(Stored data)

------------------------------------------------------------

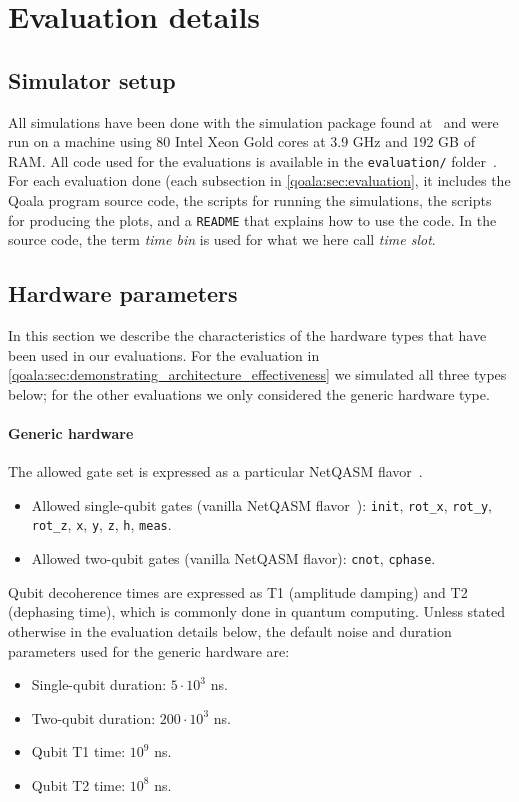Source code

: \section{Evaluation details}
\label{qoala:sec:app:evaluation}

\subsection{Simulator setup}
All simulations have been done with the simulation package found at~\cite{qoala2023simulator}
and were run on a machine using 80 Intel Xeon Gold cores at 3.9 GHz and 192 GB of RAM.
All code used for the evaluations is available in the \texttt{evaluation/} folder~\cite{qoala2023simulator}.
For each evaluation done (each subsection in \cref{qoala:sec:evaluation}, it includes the Qoala program source code, the scripts for running the simulations, the scripts for producing the plots, and a \texttt{README} that explains how to use the code.
In the source code, the term \textit{time bin} is used for what we here call \textit{time slot}.

\subsection{Hardware parameters}
In this section we describe the characteristics of the hardware types that have been used in our evaluations.
For the evaluation in \cref{qoala:sec:demonstrating_architecture_effectiveness} we simulated all three types below;
for the other evaluations we only considered the generic hardware type.

\paragraph{Generic hardware}
The allowed gate set is expressed as a particular NetQASM flavor~\cite{dahlberg2022netqasm}.

\begin{itemize}
  \item Allowed single-qubit gates (vanilla NetQASM flavor~\cite{dahlberg2022netqasm}):
  \texttt{init}, \texttt{rot\_x}, \texttt{rot\_y}, \texttt{rot\_z}, \texttt{x}, \texttt{y}, \texttt{z}, \texttt{h}, \texttt{meas}.
  \item Allowed two-qubit gates (vanilla NetQASM flavor): \texttt{cnot}, \texttt{cphase}.
\end{itemize}

Qubit decoherence times are expressed as T1 (amplitude damping) and T2 (dephasing time), which is commonly done in quantum computing.
Unless stated otherwise in the evaluation details below, the default noise and duration parameters used for the generic hardware are:
\begin{itemize}
  \item Single-qubit duration: $5 \cdot 10^3$ ns.
  \item Two-qubit duration: $200 \cdot 10^3$ ns.
  \item Qubit T1 time: $10^9$ ns.
  \item Qubit T2 time: $10^8$ ns.
\end{itemize}


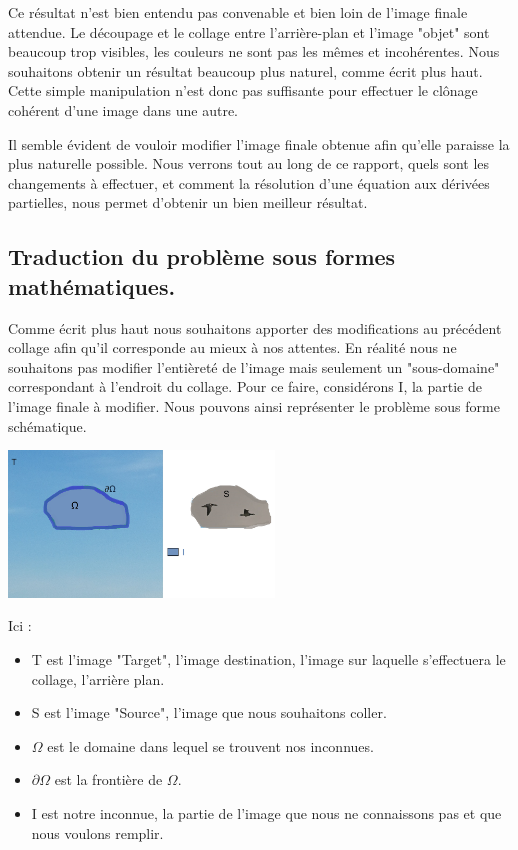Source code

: Ce résultat n'est bien entendu pas convenable et bien loin de l'image finale attendue. Le découpage et le collage entre l'arrière-plan et l'image "objet" sont beaucoup trop visibles, les couleurs ne sont pas les mêmes et incohérentes. Nous souhaitons obtenir un résultat beaucoup plus naturel, comme écrit plus haut. Cette simple manipulation n'est donc pas suffisante pour effectuer le clônage cohérent  d'une image dans une autre. \newline

Il semble évident de vouloir modifier l'image finale obtenue afin qu'elle paraisse la plus naturelle possible. Nous verrons tout au long de ce rapport, quels sont les changements à effectuer, et comment la résolution d'une équation aux dérivées partielles, nous permet d'obtenir un bien meilleur résultat. 


\subsection{Traduction du problème sous formes mathématiques.}

Comme écrit plus haut nous souhaitons apporter des modifications au précédent collage afin qu'il corresponde au mieux à nos attentes. En réalité nous ne souhaitons pas modifier l'entièreté de l'image mais seulement un "sous-domaine" correspondant à l'endroit du collage. Pour ce faire, considérons I, la partie de l'image finale à modifier. Nous pouvons ainsi représenter le problème sous forme schématique. 
\begin{center}
    \includegraphics[width = 200pt]{Images/Schee.jpg}
\end{center}

Ici : 
\begin{itemize}
    \item T est l'image "Target", l'image destination, l'image sur laquelle s'effectuera le collage, l'arrière plan. 
    \item S est l'image "Source", l'image que nous souhaitons coller.
    \item $\Omega$ est le domaine dans lequel se trouvent nos inconnues.
    \item $\partial \Omega$ est la frontière de $\Omega$.
    \item I est notre inconnue, la partie de l'image que nous ne connaissons pas et que nous voulons remplir.
\end{itemize}

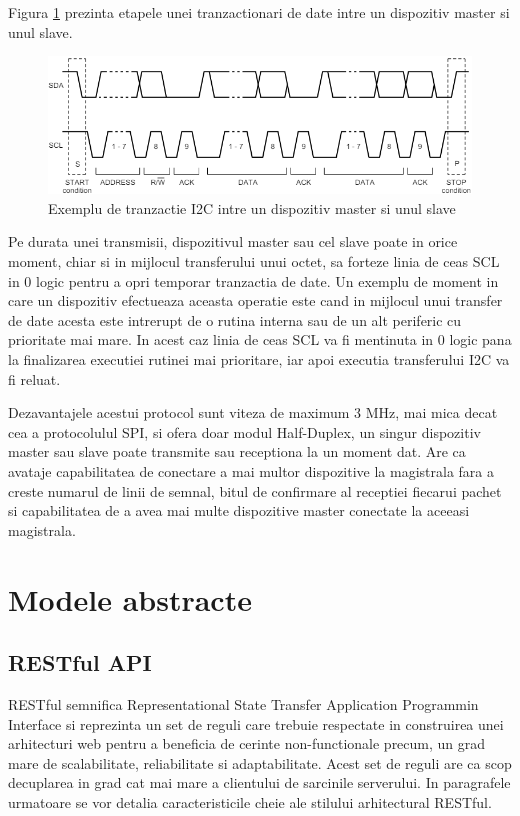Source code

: Figura \ref{fig:I2CCompleteDataTransfer} prezinta etapele unei tranzactionari de date intre un dispozitiv master si unul slave.
\begin{figure}[H]
    \centering
    \includegraphics[scale=0.75]{figs/I2CCompleteDataTransfer.png}
    \caption{Exemplu de tranzactie I2C intre un dispozitiv master si unul slave \cite{i2ctutorial}}
    \label{fig:I2CCompleteDataTransfer}
\end{figure}

Pe durata unei transmisii, dispozitivul master sau cel slave poate in orice moment, chiar si in mijlocul transferului unui octet, sa forteze linia de ceas SCL in 
0 logic pentru a opri temporar tranzactia de date. Un exemplu de moment in care un dispozitiv efectueaza aceasta operatie este cand in mijlocul unui transfer 
de date acesta este intrerupt de o rutina interna sau de un alt periferic cu prioritate mai mare. In acest caz linia de ceas SCL va fi mentinuta in 0 logic pana 
la finalizarea executiei rutinei mai prioritare, iar apoi executia transferului I2C va fi reluat. 

Dezavantajele acestui protocol sunt viteza de maximum 3 MHz, mai mica decat cea a protocolulul SPI, si ofera doar modul Half-Duplex, un singur dispozitiv master 
sau slave poate transmite sau receptiona la un moment dat. Are ca avataje capabilitatea de conectare a mai multor dispozitive la magistrala fara a creste numarul 
de linii de semnal, bitul de confirmare al receptiei fiecarui pachet si capabilitatea de a avea mai multe dispozitive master conectate la aceeasi magistrala.

\section{Modele abstracte}\label{sec:modele}
\subsection{RESTful API}\label{sec:restapi}
RESTful semnifica Representational State Transfer Application Programmin Interface si reprezinta un set de reguli care trebuie respectate in construirea 
unei arhitecturi web pentru a beneficia de cerinte non-functionale precum, un grad mare de scalabilitate, reliabilitate si adaptabilitate. Acest set de 
reguli are ca scop decuplarea in grad cat mai mare a clientului de sarcinile serverului. In paragrafele urmatoare se vor detalia caracteristicile cheie 
ale stilului arhitectural RESTful.

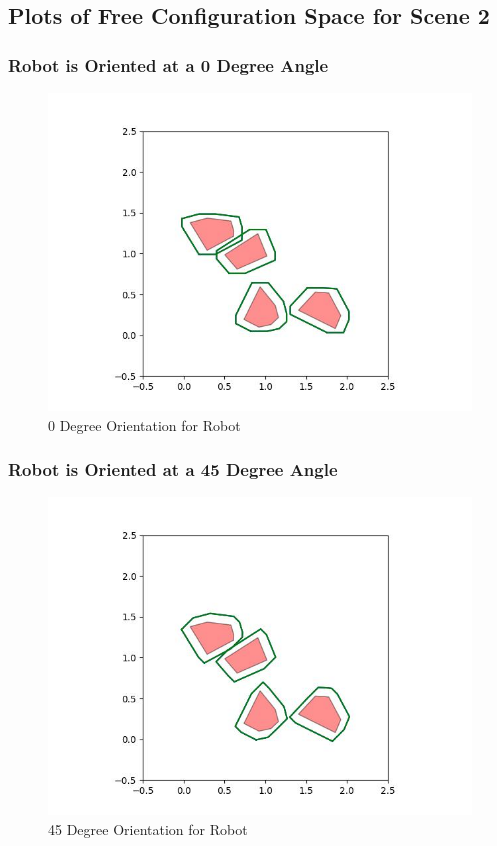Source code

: \documentclass{article}
\begin{document}
\newpage
\subsection{Plots of Free Configuration Space for Scene 2}
\subsubsection{Robot is Oriented at a 0 Degree Angle}
\begin{figure}[h!]
	\includegraphics[width= 0.9 \linewidth]{Problem3_minkowski2_0.jpg}
	\centering
	\caption{0 Degree Orientation for Robot}
	\label{Problem3_minkowski2_0.jpg}
\end{figure}

\newpage
\subsubsection{Robot is Oriented at a 45 Degree Angle}
\begin{figure}[h!]
	\includegraphics[width= 0.9 \linewidth]{Problem3_minkowski2_45.jpg}
	\centering
	\caption{45 Degree Orientation for Robot}
	\label{Problem3_minkowski2_45.jpg}
\end{figure}
\end{document}
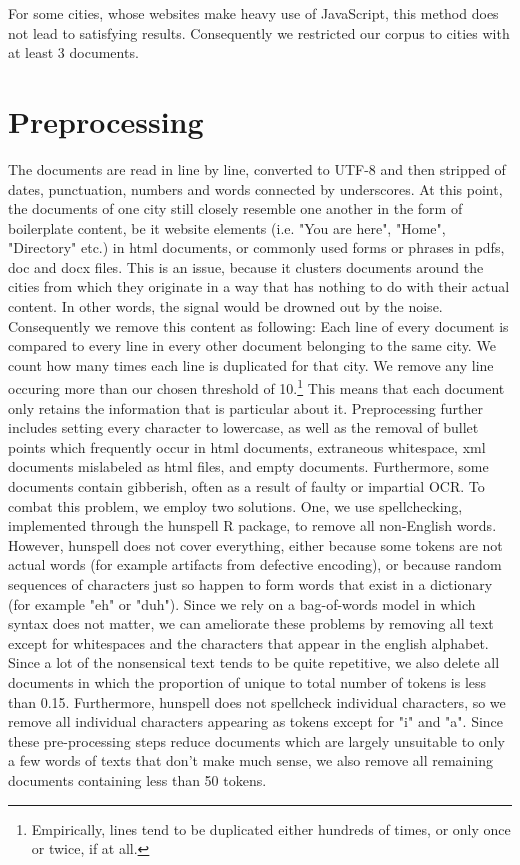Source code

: \documentclass[11pt]{article}
\begin{document}


\begin{landscape}

\end{landscape}

For some cities, whose websites make heavy use of JavaScript, this method does not lead to satisfying results. Consequently we restricted our corpus to cities with at least 3 documents.

\section{Preprocessing}

The documents are read in line by line, converted to UTF-8 and then stripped of dates, punctuation, numbers and words connected by underscores. At this point, the documents of one city still closely resemble one another in the form of boilerplate content, be it website elements (i.e. "You are here", "Home", "Directory" etc.) in html documents, or commonly used forms or phrases in pdfs, doc and docx files. This is an issue, because it clusters documents around the cities from which they originate in a way that has nothing to do with their actual content. In other words, the signal would be drowned out by the noise. Consequently we remove this content as following: Each line of every document is compared to every line in every other document belonging to the same city. We count how many times each line is duplicated for that city. We remove any line occuring more than our chosen threshold of 10.\footnote{Empirically, lines tend to be duplicated either hundreds of times, or only once or twice, if at all.} This means that each document only retains the information that is particular about it.
Preprocessing further includes setting every character to lowercase, as well as the removal of bullet points which frequently occur in html documents, extraneous whitespace, xml documents mislabeled as html files, and empty documents. Furthermore, some documents contain gibberish, often as a result of faulty or impartial OCR. To combat this problem, we employ two solutions. One, we use spellchecking, implemented through the hunspell R package, to remove all non-English words. However, hunspell does not cover everything, either because some tokens are not actual words (for example artifacts from defective encoding), or because random sequences of characters just so happen to form words that exist in a dictionary (for example "eh" or "duh"). Since we rely on a bag-of-words model in which syntax does not matter, we can ameliorate these problems by removing all text except for whitespaces and the characters that appear in the english alphabet. Since a lot of the nonsensical text tends to be quite repetitive, we also delete all documents in which the proportion of unique to total number of tokens is less than 0.15. Furthermore, hunspell does not spellcheck individual characters, so we remove all individual characters appearing as tokens except for "i" and "a". Since these pre-processing steps reduce documents which are largely unsuitable to only a few words of texts that don't make much sense, we also remove all remaining documents containing less than 50 tokens.
\end{document}
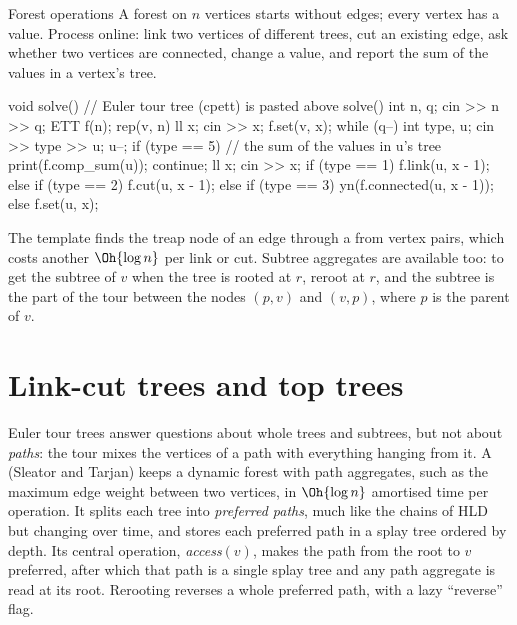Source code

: \begin{problem}{Forest operations}
A forest on $n$ vertices starts without edges; every vertex has a value. Process online: link two vertices of different trees,
cut an existing edge, ask whether two vertices are connected, change a value, and report the sum of the values in a vertex's tree.
\end{problem}

\begin{code}
void solve() {  // Euler tour tree (cpett) is pasted above solve()
    int n, q;
    cin >> n >> q;
    ETT f(n);
    rep(v, n) {
        ll x;
        cin >> x;
        f.set(v, x);
    }
    while (q--) {
        int type, u;
        cin >> type >> u;
        u--;
        if (type == 5) {  // the sum of the values in u's tree
            print(f.comp_sum(u));
            continue;
        }
        ll x;
        cin >> x;
        if (type == 1) f.link(u, x - 1);
        else if (type == 2) f.cut(u, x - 1);
        else if (type == 3) yn(f.connected(u, x - 1));
        else f.set(u, x);
    }
}
\end{code}


The template finds the treap node of an edge through a  from vertex pairs, which costs another $\Oh{\log n}$ per link or
cut. Subtree aggregates are available too: to get the subtree of $v$ when the tree is rooted at $r$, reroot at $r$, and the subtree
is the part of the tour between the nodes $(p, v)$ and $(v, p)$, where $p$ is the parent of $v$.

\section[Link-cut trees and top trees]{Link-cut trees and top trees \hfill \ioi}\label{sec:lct}

Euler tour trees answer questions about whole trees and subtrees, but not about \emph{paths}: the tour mixes the vertices of a path
with everything hanging from it. A  (Sleator and Tarjan) keeps a dynamic forest with path aggregates, such as
the maximum edge weight between two vertices, in $\Oh{\log n}$ amortised time per operation. It splits each tree into
\emph{preferred paths}, much like the chains of HLD but changing over time, and stores each preferred path in a splay tree ordered
by depth. Its central operation, \emph{access}$(v)$, makes the path from the root to $v$ preferred, after which that path is a
single splay tree and any path aggregate is read at its root. Rerooting reverses a whole preferred path, with a lazy ``reverse''
flag.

------------------------------------------------------------

How to complete this task ▸
Using only the entries above, output the line with "if (type == 5)", the line with "The template finds", and all lines between them, exactly as they stand.

Exercise solution ▸
        if (type == 5) {  // the sum of the values in u's tree
            print(f.comp_sum(u));
            continue;
        }
        ll x;
        cin >> x;
        if (type == 1) f.link(u, x - 1);
        else if (type == 2) f.cut(u, x - 1);
        else if (type == 3) yn(f.connected(u, x - 1));
        else f.set(u, x);
    }
}
\end{code}


The template finds the treap node of an edge through a  from vertex pairs, which costs another $\Oh{\log n}$ per link or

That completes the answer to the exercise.